#### About this task
With the images removed, write out every line below exactly.

#### Data supplied
○ ○ ○ ○ ○

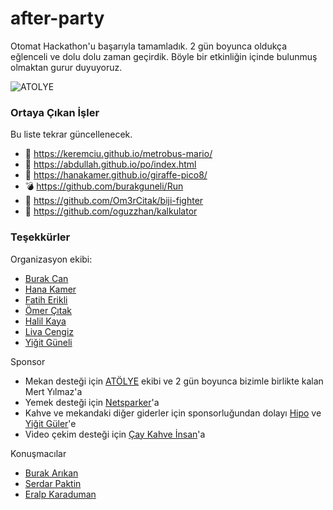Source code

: # after-party

Otomat Hackathon'u başarıyla tamamladık. 2 gün boyunca oldukça eğlenceli ve dolu dolu zaman geçirdik. Böyle bir etkinliğin içinde bulunmuş olmaktan gurur duyuyoruz.

![ATOLYE](https://pbs.twimg.com/media/CxuKZSZXAAESXaN.jpg:large)

### Ortaya Çıkan İşler

Bu liste tekrar güncellenecek.

- 🚌 <https://keremciu.github.io/metrobus-mario/>
- 🎼 <https://abdullah.github.io/po/index.html>
- 🐝 <https://hanakamer.github.io/giraffe-pico8/>
- 💣 <https://github.com/burakguneli/Run>
- 🏓 <https://github.com/Om3rCitak/biji-fighter>
- 🔣 <https://github.com/oguzzhan/kalkulator>

### Teşekkürler

Organizasyon ekibi:

- [Burak Can](https://twitter.com/neoberg)
- [Hana Kamer](https://twitter.com/terskaplumbaa)
- [Fatih Erikli](https://twitter.com/fthrkl)
- [Ömer Çıtak](https://twitter.com/Om3rCitak)
- [Halil Kaya](https://twitter.com/HalilKaya) 
- [Liva Cengiz](https://twitter.com/ahmetlivacengiz)
- [Yiğit Güneli](https://twitter.com/yiit)

Sponsor 

- Mekan desteği için [ATÖLYE](http://www.atolye.io/en) ekibi ve 2 gün boyunca bizimle birlikte kalan Mert Yılmaz'a
- Yemek desteği için [Netsparker](http://netsparker.com.tr/)'a
- Kahve ve mekandaki diğer giderler için sponsorluğundan dolayı [Hipo](http://hipolabs.com) ve [Yiğit Güler](https://twitter.com/hyigitguler?lang=en)'e
- Video çekim desteği için [Çay Kahve İnsan](http://caykahveinsan.com/)'a

Konuşmacılar
- [Burak Arıkan](http://burak-arikan.com/)
- [Serdar Paktin](https://twitter.com/paktin)
- [Eralp Karaduman](http://eralpkaraduman.com/)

○ ○ ○ ○ ○

#### Result
Source code

: # after-party

Otomat Hackathon'u başarıyla tamamladık. 2 gün boyunca oldukça eğlenceli ve dolu dolu zaman geçirdik. Böyle bir etkinliğin içinde bulunmuş olmaktan gurur duyuyoruz.

![ATOLYE](https://pbs.twimg.com/media/CxuKZSZXAAESXaN.jpg:large)

### Ortaya Çıkan İşler

Bu liste tekrar güncellenecek.

- 🚌 <https://keremciu.github.io/metrobus-mario/>
- 🎼 <https://abdullah.github.io/po/index.html>
- 🐝 <https://hanakamer.github.io/giraffe-pico8/>
- 💣 <https://github.com/burakguneli/Run>
- 🏓 <https://github.com/Om3rCitak/biji-fighter>
- 🔣 <https://github.com/oguzzhan/kalkulator>

### Teşekkürler

Organizasyon ekibi:

- [Burak Can](https://twitter.com/neoberg)
- [Hana Kamer](https://twitter.com/terskaplumbaa)
- [Fatih Erikli](https://twitter.com/fthrkl)
- [Ömer Çıtak](https://twitter.com/Om3rCitak)
- [Halil Kaya](https://twitter.com/HalilKaya) 
- [Liva Cengiz](https://twitter.com/ahmetlivacengiz)
- [Yiğit Güneli](https://twitter.com/yiit)

Sponsor 

- Mekan desteği için [ATÖLYE](http://www.atolye.io/en) ekibi ve 2 gün boyunca bizimle birlikte kalan Mert Yılmaz'a
- Yemek desteği için [Netsparker](http://netsparker.com.tr/)'a
- Kahve ve mekandaki diğer giderler için sponsorluğundan dolayı [Hipo](http://hipolabs.com) ve [Yiğit Güler](https://twitter.com/hyigitguler?lang=en)'e
- Video çekim desteği için [Çay Kahve İnsan](http://caykahveinsan.com/)'a

Konuşmacılar
- [Burak Arıkan](http://burak-arikan.com/)
- [Serdar Paktin](https://twitter.com/paktin)
- [Eralp Karaduman](http://eralpkaraduman.com/)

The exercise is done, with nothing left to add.